About this exercise: All lines containing the string "Dual" must be copied from the entries.

Task input:
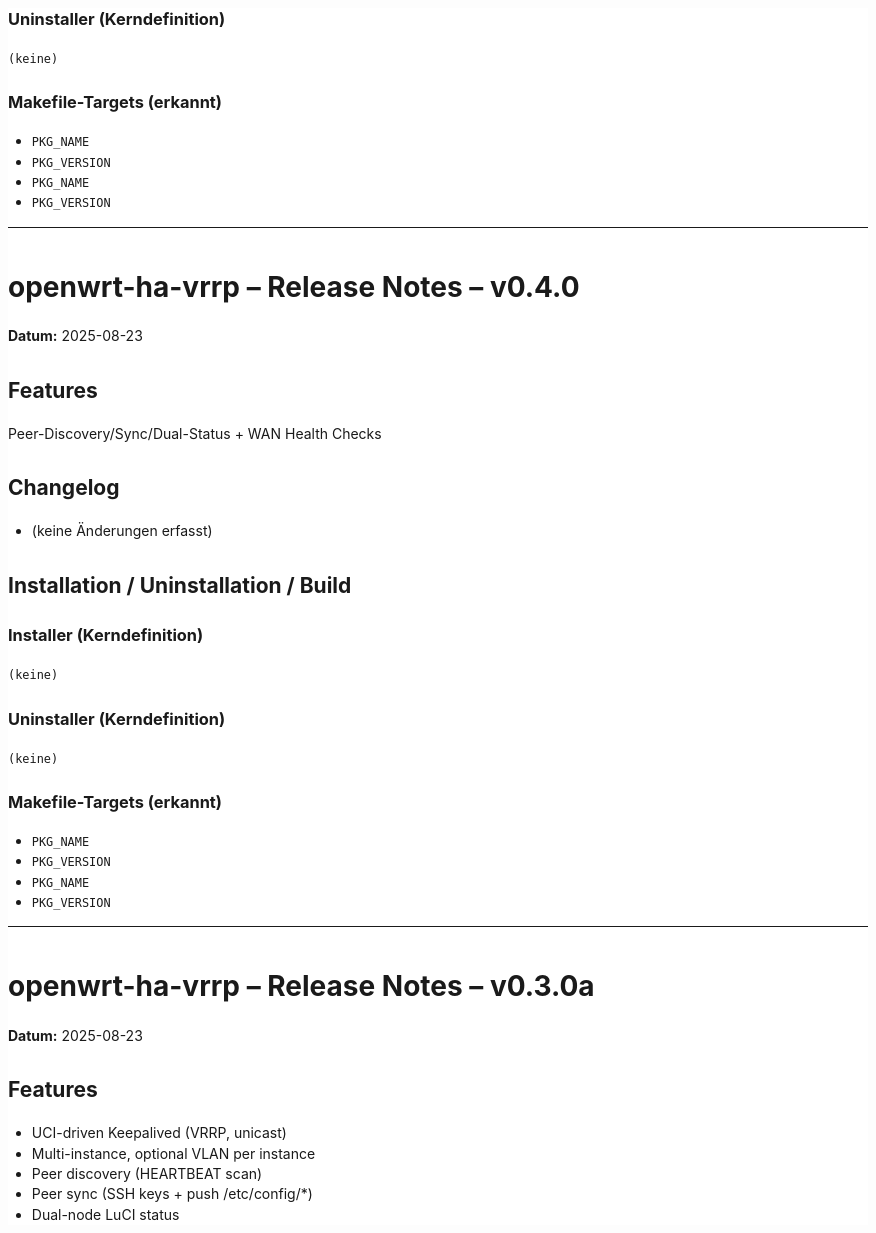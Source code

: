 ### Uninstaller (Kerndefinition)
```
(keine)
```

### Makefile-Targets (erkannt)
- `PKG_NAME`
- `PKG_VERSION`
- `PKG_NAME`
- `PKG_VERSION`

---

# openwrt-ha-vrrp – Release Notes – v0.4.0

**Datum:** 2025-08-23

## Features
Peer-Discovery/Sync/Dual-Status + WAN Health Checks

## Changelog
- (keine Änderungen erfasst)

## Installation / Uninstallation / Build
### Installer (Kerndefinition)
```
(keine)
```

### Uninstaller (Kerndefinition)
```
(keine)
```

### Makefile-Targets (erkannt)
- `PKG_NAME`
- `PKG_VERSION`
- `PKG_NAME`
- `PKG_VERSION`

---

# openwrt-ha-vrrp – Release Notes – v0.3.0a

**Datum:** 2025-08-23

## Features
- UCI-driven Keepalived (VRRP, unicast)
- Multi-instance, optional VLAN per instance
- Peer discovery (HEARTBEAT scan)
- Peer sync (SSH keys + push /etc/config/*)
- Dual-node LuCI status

Answer section:
Peer-Discovery/Sync/Dual-Status + WAN Health Checks
- Dual-node LuCI status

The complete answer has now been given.